Start of PROVIDED DATA
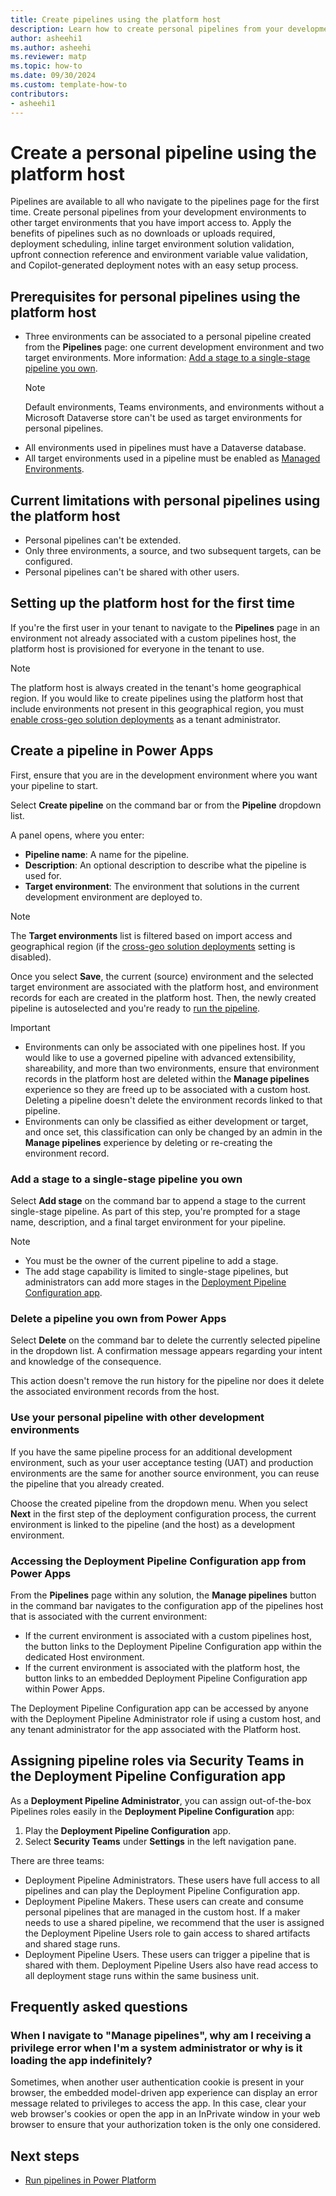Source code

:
 ```yaml
---
title: Create pipelines using the platform host
description: Learn how to create personal pipelines from your development environments to other target environments that you have import access to.
author: asheehi1
ms.author: asheehi
ms.reviewer: matp
ms.topic: how-to
ms.date: 09/30/2024
ms.custom: template-how-to
contributors:
- asheehi1
---
```

# Create a personal pipeline using the platform host

Pipelines are available to all who navigate to the pipelines page for the first time. Create personal pipelines from your development environments to other target environments that you have import access to. Apply the benefits of pipelines such as no downloads or uploads required, deployment scheduling, inline target environment solution validation, upfront connection reference and environment variable value validation, and Copilot-generated deployment notes with an easy setup process.

## Prerequisites for personal pipelines using the platform host

- Three environments can be associated to a personal pipeline created from the **Pipelines** page: one current development environment and two target environments. More information:  [Add a stage to a single-stage pipeline you own](#add-a-stage-to-a-single-stage-pipeline-you-own).
  > [!NOTE]
  > Default environments, Teams environments, and environments without a Microsoft Dataverse store can't be used as target environments for personal pipelines.
- All environments used in pipelines must have a Dataverse database.
- All target environments used in a pipeline must be enabled as [Managed Environments](../admin/managed-environment-overview.md).

## Current limitations with personal pipelines using the platform host

- Personal pipelines can't be extended.
- Only three environments, a source, and two subsequent targets, can be configured.
- Personal pipelines can't be shared with other users.

## Setting up the platform host for the first time

If you're the first user in your tenant to navigate to the **Pipelines** page in an environment not already associated with a custom pipelines host, the platform host is provisioned for everyone in the tenant to use.

 > [!NOTE]
  > The platform host is always created in the tenant's home geographical region. If you would like to create pipelines using the platform host that include environments not present in this geographical region, you must [enable cross-geo solution deployments](enable-cross-geo-solution-deployments.md) as a tenant administrator.

## Create a pipeline in Power Apps

First, ensure that you are in the development environment where you want your pipeline to start.

Select **Create pipeline** on the command bar or from the **Pipeline** dropdown list.

A panel opens, where you enter:

- **Pipeline name**: A name for the pipeline.
- **Description**: An optional description to describe what the pipeline is used for.
- **Target environment**: The environment that solutions in the current development environment are deployed to.

 > [!NOTE]
  > The **Target environments** list is filtered based on import access and geographical region (if the [cross-geo solution deployments](enable-cross-geo-solution-deployments.md) setting is disabled).

Once you select **Save**, the current (source) environment and the selected target environment are associated with the platform host, and environment records for each are created in the platform host. Then, the newly created pipeline is autoselected and you're ready to [run the pipeline](run-pipeline.md).

> [!IMPORTANT]
>
> - Environments can only be associated with one pipelines host. If you would like to use a governed pipeline with advanced extensibility, shareability, and more than two environments, ensure that environment records in the platform host are deleted within the **Manage pipelines** experience so they are freed up to be associated with a custom host. Deleting a pipeline doesn't delete the environment records linked to that pipeline.
> - Environments can only be classified as either development or target, and once set, this classification can only be changed by an admin in the **Manage pipelines** experience by deleting or re-creating the environment record.

### Add a stage to a single-stage pipeline you own

Select **Add stage** on the command bar to append a stage to the current single-stage pipeline. As part of this step, you're prompted for a stage name, description, and a final target environment for your pipeline.

> [!NOTE]
>
> - You must be the owner of the current pipeline to add a stage.
> - The add stage capability is limited to single-stage pipelines, but administrators can add more stages in the [Deployment Pipeline Configuration app](#accessing-the-deployment-pipeline-configuration-app-from-power-apps).

### Delete a pipeline you own from Power Apps

Select **Delete** on the command bar to delete the currently selected pipeline in the dropdown list. A confirmation message appears regarding your intent and knowledge of the consequence.

This action doesn't remove the run history for the pipeline nor does it delete the associated environment records from the host.

### Use your personal pipeline with other development environments

If you have the same pipeline process for an additional development environment, such as your user acceptance testing (UAT) and production environments are the same for another source environment, you can reuse the pipeline that you already created.

Choose the created pipeline from the dropdown menu. When you select **Next** in the first step of the deployment configuration process, the current environment is linked to the pipeline (and the host) as a development environment.

### Accessing the Deployment Pipeline Configuration app from Power Apps

From the **Pipelines** page within any solution, the **Manage pipelines** button in the command bar navigates to the configuration app of the pipelines host that is associated with the current environment:

- If the current environment is associated with a custom pipelines host, the button links to the Deployment Pipeline Configuration app within the dedicated Host environment.
- If the current environment is associated with the platform host, the button links to an embedded Deployment Pipeline Configuration app within Power Apps.

The Deployment Pipeline Configuration app can be accessed by anyone with the Deployment Pipeline Administrator role if using a custom host, and any tenant administrator for the app associated with the Platform host.

## Assigning pipeline roles via Security Teams in the Deployment Pipeline Configuration app

As a **Deployment Pipeline Administrator**, you can assign out-of-the-box Pipelines roles easily in the **Deployment Pipeline Configuration** app:

1. Play the **Deployment Pipeline Configuration** app.
1. Select **Security Teams** under **Settings** in the left navigation pane.

There are three teams:

- Deployment Pipeline Administrators. These users have full access to all pipelines and can play the Deployment Pipeline Configuration app.
- Deployment Pipeline Makers. These users can create and consume personal pipelines that are managed in the custom host. If a maker needs to use a shared pipeline, we recommend that the user is assigned the Deployment Pipeline Users role to gain access to shared artifacts and shared stage runs.
- Deployment Pipeline Users. These users can trigger a pipeline that is shared with them. Deployment Pipeline Users also have read access to all deployment stage runs within the same business unit.

## Frequently asked questions

### When I navigate to "Manage pipelines", why am I receiving a privilege error when I'm a system administrator or why is it loading the app indefinitely?

Sometimes, when another user authentication cookie is present in your browser, the embedded model-driven app experience can display an error message related to privileges to access the app. In this case, clear your web browser's cookies or open the app in an InPrivate window in your web browser to ensure that your authorization token is the only one considered.

## Next steps

- [Run pipelines in Power Platform](run-pipeline.md)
End of PROVIDED DATA
Where in the records does the string "Dataverse" appear? Copy every line that has it.

  > Default environments, Teams environments, and environments without a Microsoft Dataverse store can't be used as target environments for personal pipelines.
- All environments used in pipelines must have a Dataverse database.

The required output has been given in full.